-- PROBLEM DETAILS --
Give only the number of lines in the data that contain the word "stata".

[Start of Attachment]

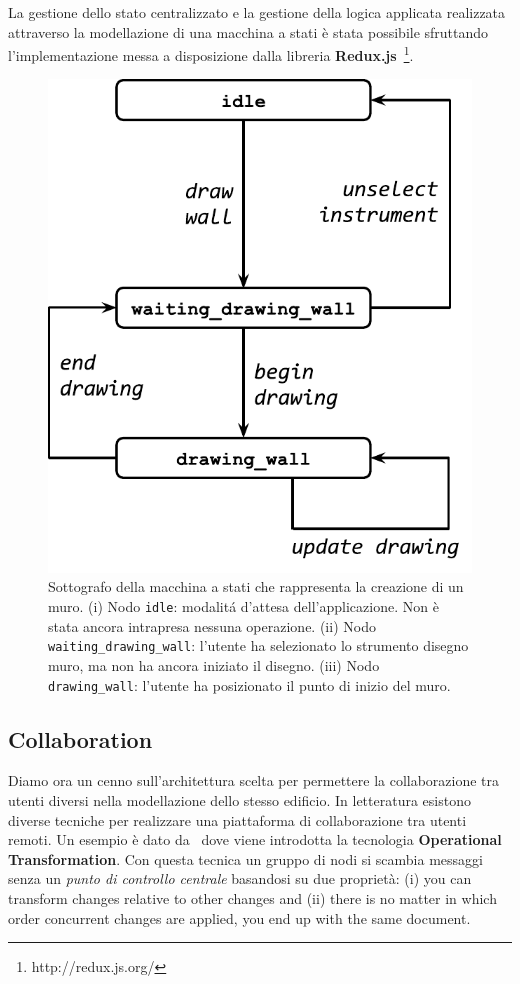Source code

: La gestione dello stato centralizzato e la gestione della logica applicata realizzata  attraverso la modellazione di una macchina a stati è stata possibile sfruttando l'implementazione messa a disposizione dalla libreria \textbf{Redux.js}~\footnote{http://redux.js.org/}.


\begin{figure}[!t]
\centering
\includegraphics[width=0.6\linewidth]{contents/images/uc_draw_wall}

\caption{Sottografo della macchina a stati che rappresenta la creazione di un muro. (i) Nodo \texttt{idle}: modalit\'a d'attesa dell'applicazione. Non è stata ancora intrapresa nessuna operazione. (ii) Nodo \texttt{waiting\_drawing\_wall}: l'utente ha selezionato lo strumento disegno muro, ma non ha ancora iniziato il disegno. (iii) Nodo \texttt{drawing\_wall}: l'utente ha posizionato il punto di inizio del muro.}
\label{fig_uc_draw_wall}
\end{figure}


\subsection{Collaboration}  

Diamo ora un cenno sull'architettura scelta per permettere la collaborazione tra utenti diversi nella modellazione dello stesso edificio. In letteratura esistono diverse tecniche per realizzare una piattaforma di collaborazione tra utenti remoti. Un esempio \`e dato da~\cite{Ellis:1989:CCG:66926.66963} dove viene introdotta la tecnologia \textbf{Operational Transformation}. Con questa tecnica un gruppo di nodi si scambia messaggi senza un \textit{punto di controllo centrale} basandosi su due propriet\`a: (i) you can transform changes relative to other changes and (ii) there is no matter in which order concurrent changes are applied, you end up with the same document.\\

[End of Attachment]

-- TASK SOLUTION --
2